Source texts of formatted documents:
···

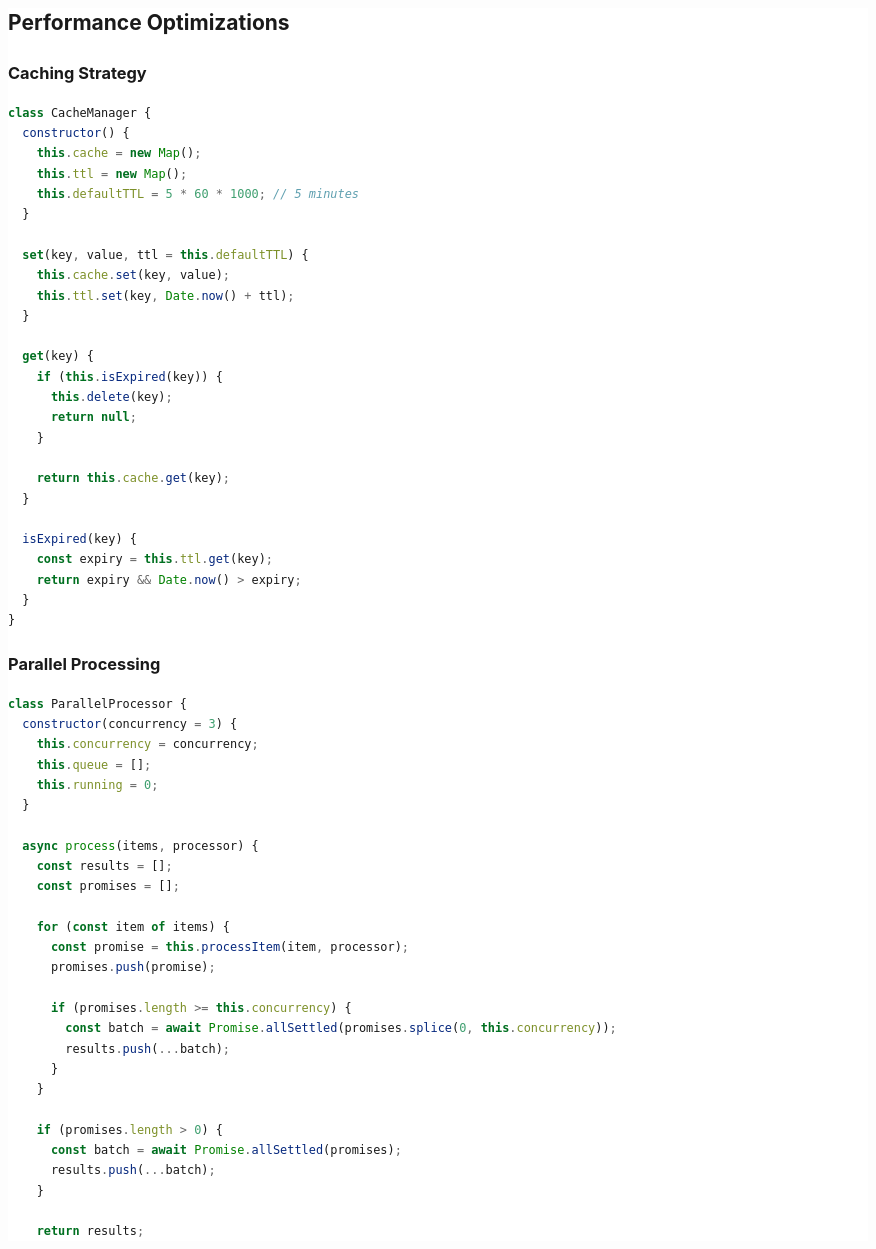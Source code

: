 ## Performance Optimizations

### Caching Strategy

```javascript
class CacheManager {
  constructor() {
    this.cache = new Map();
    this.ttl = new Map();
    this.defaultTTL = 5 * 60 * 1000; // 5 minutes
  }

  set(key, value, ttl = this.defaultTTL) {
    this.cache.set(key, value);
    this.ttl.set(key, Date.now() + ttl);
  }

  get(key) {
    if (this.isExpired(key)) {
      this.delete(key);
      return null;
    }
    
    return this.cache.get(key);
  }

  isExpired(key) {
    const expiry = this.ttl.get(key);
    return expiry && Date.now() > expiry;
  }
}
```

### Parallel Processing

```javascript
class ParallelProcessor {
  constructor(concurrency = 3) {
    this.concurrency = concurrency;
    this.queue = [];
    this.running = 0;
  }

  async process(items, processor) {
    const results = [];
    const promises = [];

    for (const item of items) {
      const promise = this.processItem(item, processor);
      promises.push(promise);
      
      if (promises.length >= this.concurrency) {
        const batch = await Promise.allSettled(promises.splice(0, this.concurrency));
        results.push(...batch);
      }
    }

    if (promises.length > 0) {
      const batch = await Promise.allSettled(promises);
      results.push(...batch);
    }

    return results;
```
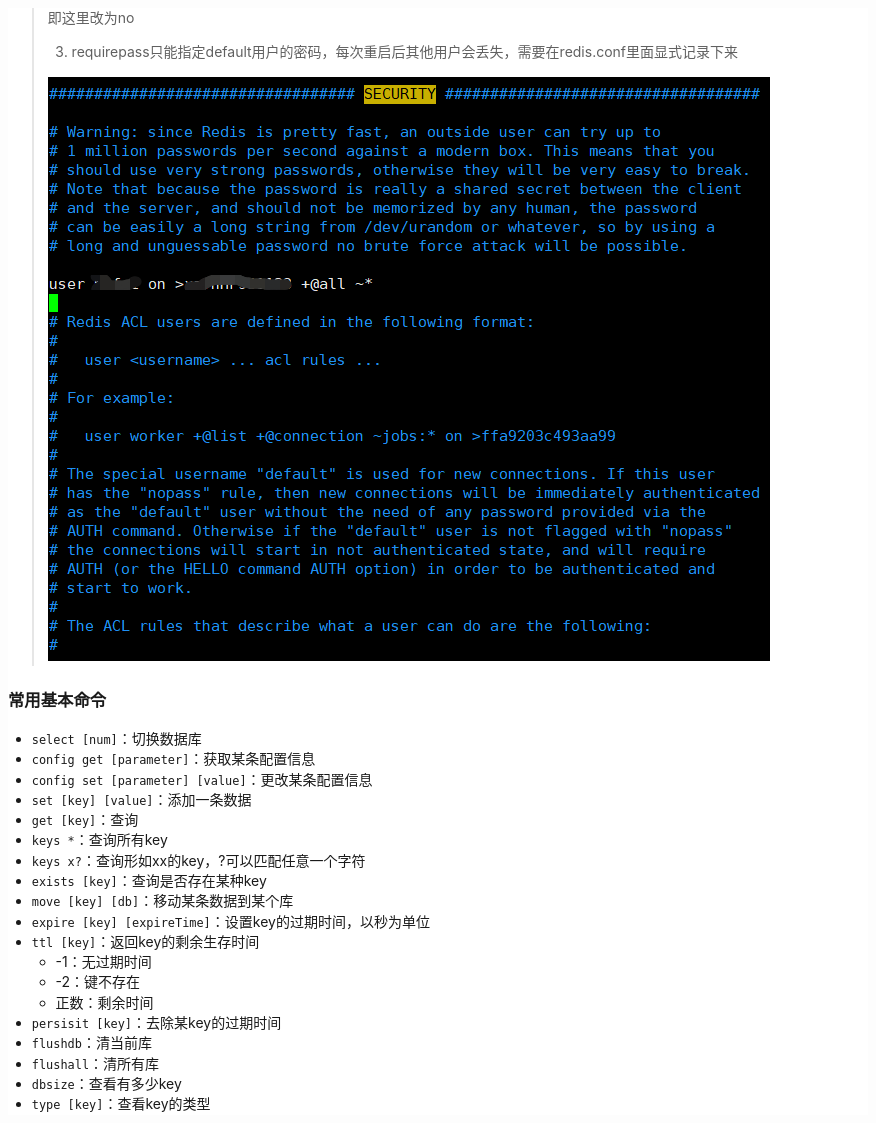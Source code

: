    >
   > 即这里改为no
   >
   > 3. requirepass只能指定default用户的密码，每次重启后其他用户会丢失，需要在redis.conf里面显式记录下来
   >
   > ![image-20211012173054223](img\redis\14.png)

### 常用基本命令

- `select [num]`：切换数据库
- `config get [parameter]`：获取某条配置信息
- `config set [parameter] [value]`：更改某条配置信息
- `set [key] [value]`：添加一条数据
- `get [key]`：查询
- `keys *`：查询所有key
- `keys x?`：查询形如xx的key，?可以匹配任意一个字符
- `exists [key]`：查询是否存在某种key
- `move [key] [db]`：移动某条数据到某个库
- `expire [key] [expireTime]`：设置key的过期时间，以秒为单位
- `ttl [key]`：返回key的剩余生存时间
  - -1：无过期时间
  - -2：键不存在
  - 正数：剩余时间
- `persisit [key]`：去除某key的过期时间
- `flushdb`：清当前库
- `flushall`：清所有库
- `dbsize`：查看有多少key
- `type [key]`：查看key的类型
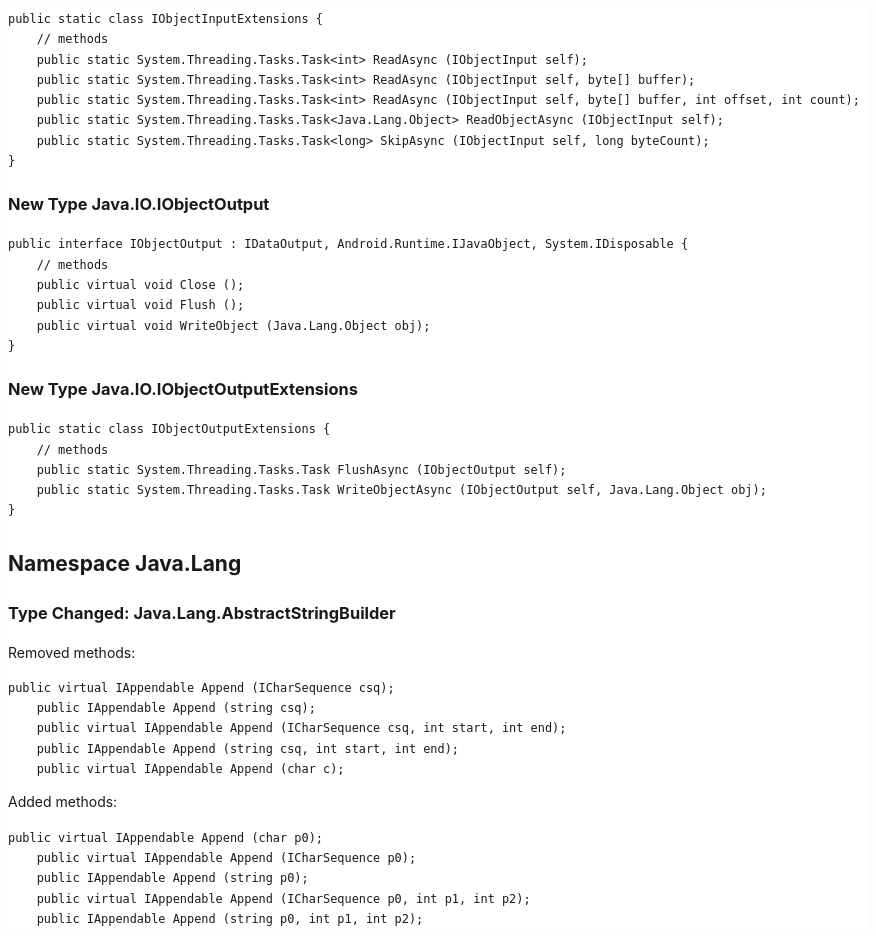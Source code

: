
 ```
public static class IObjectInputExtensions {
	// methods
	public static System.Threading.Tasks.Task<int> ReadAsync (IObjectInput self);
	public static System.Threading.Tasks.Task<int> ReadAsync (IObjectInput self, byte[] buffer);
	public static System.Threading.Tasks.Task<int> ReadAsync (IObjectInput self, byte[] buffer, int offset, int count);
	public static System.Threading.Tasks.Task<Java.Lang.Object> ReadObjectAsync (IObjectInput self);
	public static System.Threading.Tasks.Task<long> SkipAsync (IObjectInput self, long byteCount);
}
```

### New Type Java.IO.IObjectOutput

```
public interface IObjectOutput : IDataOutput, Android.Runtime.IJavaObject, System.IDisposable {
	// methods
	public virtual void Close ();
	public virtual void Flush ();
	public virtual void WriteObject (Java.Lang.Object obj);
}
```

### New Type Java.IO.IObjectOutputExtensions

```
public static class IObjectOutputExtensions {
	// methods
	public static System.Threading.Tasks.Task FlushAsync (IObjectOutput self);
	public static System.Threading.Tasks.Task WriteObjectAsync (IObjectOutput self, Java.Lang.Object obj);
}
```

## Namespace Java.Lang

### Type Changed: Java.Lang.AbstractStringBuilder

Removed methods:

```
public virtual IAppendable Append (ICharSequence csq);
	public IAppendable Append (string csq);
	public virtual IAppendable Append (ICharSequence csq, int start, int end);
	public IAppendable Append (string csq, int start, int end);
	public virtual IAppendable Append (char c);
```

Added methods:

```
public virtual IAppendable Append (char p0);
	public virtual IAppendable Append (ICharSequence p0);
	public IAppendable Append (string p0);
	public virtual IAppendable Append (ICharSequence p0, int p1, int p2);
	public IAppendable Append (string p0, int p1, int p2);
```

···

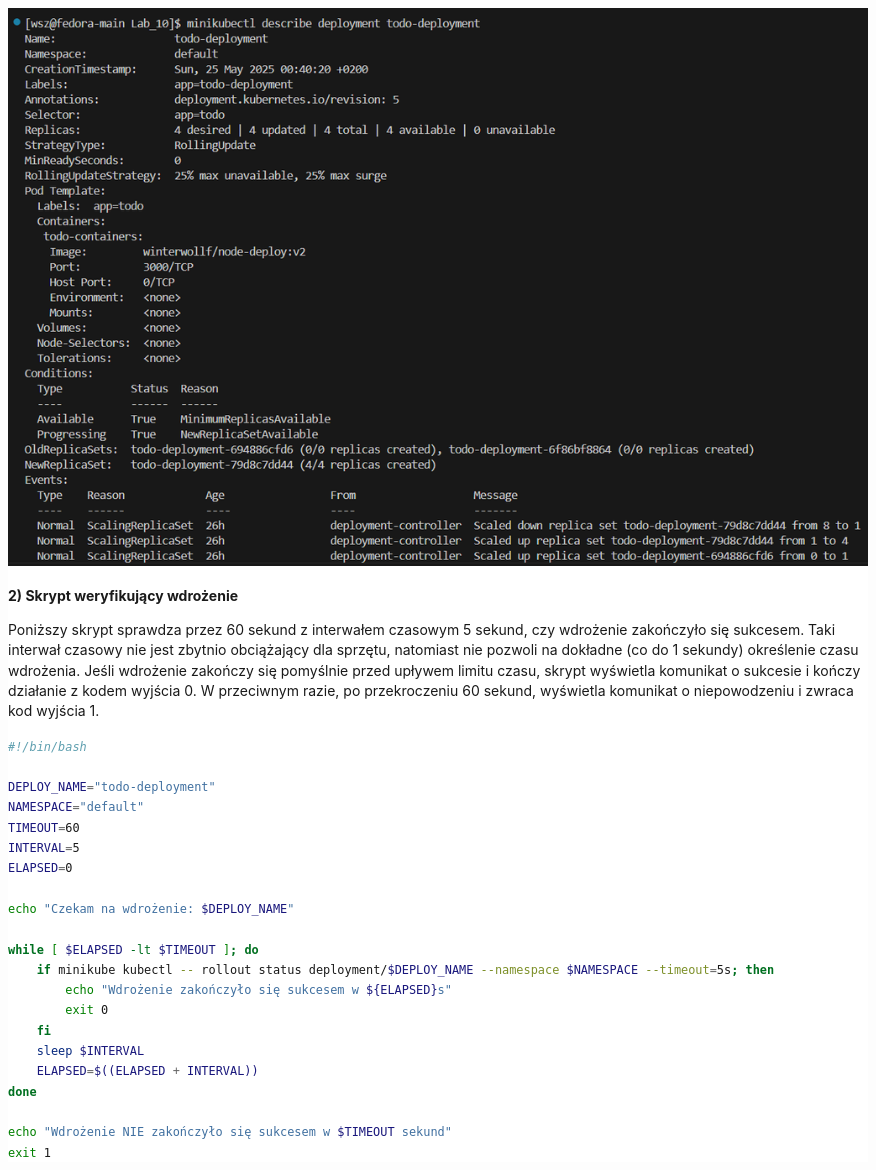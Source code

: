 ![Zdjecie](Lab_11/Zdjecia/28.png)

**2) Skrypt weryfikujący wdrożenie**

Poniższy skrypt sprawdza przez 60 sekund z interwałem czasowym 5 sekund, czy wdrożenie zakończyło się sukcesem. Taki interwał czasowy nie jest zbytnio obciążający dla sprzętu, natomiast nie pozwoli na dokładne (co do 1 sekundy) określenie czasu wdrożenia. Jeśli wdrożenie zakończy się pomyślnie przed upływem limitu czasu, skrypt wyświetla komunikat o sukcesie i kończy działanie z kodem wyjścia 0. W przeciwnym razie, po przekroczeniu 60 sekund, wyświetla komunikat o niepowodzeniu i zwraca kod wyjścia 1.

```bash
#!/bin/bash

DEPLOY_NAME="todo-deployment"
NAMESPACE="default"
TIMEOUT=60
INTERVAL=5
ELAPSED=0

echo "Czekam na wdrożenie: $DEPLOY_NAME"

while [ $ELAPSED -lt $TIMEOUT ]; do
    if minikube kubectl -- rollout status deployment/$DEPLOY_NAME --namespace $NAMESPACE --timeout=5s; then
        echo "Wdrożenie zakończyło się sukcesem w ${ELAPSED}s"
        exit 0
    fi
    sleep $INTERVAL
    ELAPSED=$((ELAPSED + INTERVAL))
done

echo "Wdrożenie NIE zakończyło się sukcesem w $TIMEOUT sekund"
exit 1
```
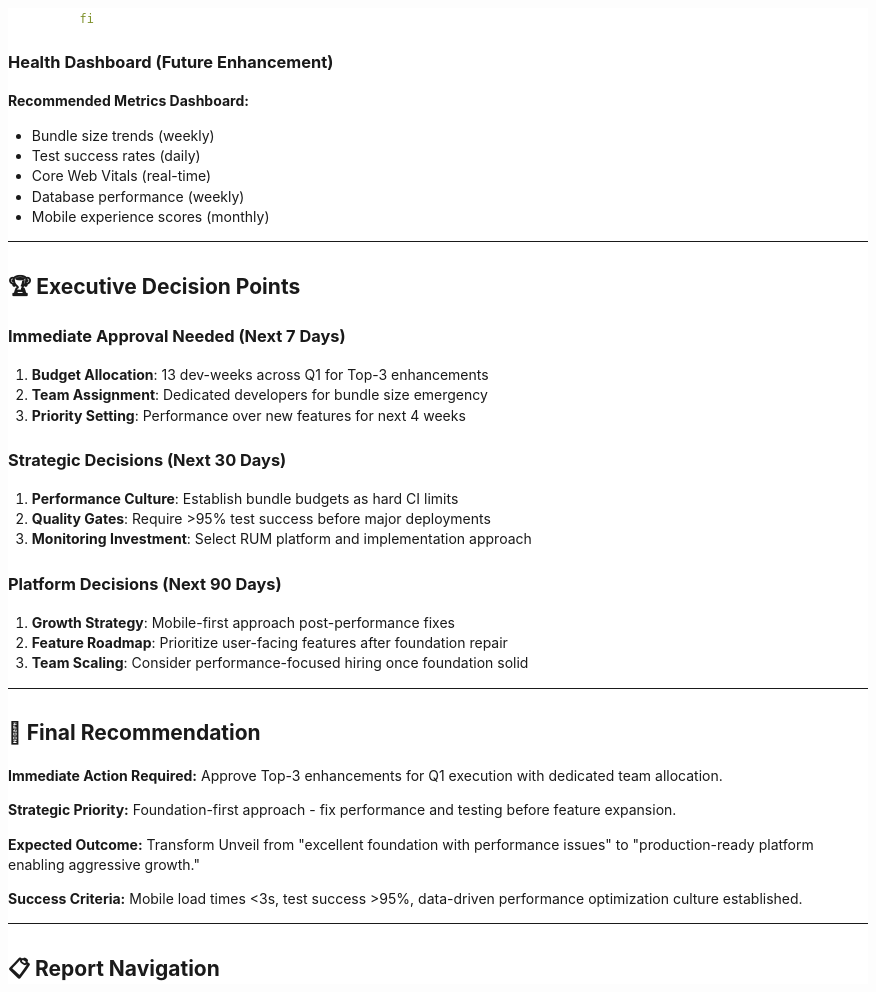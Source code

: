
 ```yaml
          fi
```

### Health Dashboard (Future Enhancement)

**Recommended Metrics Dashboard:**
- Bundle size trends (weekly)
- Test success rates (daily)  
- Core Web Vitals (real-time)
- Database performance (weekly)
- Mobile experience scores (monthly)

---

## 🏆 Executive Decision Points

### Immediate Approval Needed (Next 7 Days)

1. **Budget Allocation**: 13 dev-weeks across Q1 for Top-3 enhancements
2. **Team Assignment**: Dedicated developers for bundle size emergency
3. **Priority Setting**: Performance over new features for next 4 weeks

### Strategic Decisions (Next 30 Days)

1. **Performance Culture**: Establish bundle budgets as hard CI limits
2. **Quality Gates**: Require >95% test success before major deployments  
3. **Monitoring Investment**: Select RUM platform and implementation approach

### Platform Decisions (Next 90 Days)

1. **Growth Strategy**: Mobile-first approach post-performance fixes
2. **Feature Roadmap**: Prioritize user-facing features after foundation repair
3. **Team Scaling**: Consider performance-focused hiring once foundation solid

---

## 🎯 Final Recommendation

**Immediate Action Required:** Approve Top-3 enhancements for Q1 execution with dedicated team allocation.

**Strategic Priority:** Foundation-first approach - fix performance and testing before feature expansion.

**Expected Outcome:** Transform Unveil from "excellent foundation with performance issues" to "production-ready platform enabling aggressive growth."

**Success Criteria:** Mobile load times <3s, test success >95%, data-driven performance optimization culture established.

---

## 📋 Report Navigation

···

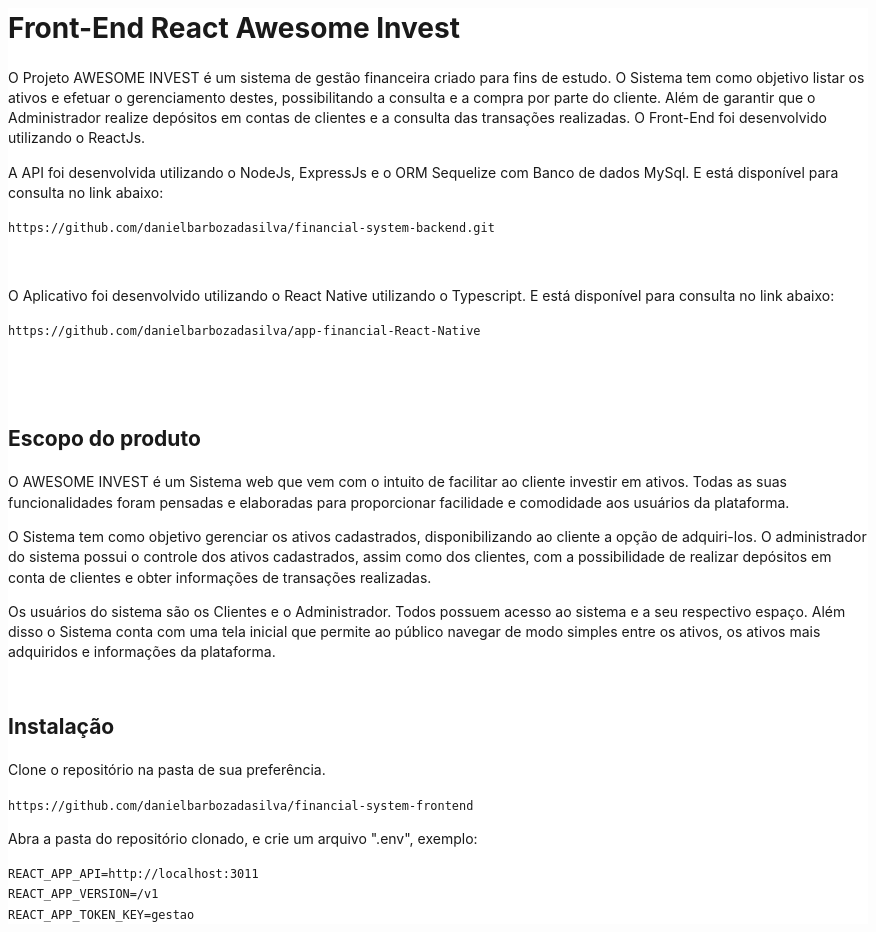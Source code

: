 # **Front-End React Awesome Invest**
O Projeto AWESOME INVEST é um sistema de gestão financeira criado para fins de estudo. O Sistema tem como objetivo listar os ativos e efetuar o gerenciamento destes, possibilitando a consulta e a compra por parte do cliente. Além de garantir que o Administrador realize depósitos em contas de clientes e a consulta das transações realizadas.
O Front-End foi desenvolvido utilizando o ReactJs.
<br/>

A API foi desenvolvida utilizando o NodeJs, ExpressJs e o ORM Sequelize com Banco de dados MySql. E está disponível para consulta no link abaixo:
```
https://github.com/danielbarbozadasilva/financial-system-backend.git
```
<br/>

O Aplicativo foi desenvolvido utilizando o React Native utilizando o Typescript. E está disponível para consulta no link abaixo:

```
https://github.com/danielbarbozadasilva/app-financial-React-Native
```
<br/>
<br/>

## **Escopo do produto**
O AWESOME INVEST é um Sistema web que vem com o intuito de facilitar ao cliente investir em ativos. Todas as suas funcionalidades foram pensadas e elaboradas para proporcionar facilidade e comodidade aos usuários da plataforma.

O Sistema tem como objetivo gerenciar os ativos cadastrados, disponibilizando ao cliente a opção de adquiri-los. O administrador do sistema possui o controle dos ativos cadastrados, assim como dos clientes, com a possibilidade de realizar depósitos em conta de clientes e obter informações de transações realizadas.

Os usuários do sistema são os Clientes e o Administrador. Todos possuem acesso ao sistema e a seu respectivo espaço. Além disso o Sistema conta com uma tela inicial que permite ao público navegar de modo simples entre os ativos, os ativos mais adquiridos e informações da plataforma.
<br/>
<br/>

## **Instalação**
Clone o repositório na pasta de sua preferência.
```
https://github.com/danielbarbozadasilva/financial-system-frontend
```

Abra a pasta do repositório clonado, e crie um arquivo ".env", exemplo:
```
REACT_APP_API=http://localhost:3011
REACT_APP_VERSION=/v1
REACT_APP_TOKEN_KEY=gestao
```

···

Where a line of the entries contains the word "zakończyło", copy that line.

Poniższy skrypt sprawdza przez 60 sekund z interwałem czasowym 5 sekund, czy wdrożenie zakończyło się sukcesem. Taki interwał czasowy nie jest zbytnio obciążający dla sprzętu, natomiast nie pozwoli na dokładne (co do 1 sekundy) określenie czasu wdrożenia. Jeśli wdrożenie zakończy się pomyślnie przed upływem limitu czasu, skrypt wyświetla komunikat o sukcesie i kończy działanie z kodem wyjścia 0. W przeciwnym razie, po przekroczeniu 60 sekund, wyświetla komunikat o niepowodzeniu i zwraca kod wyjścia 1.
        echo "Wdrożenie zakończyło się sukcesem w ${ELAPSED}s"
echo "Wdrożenie NIE zakończyło się sukcesem w $TIMEOUT sekund"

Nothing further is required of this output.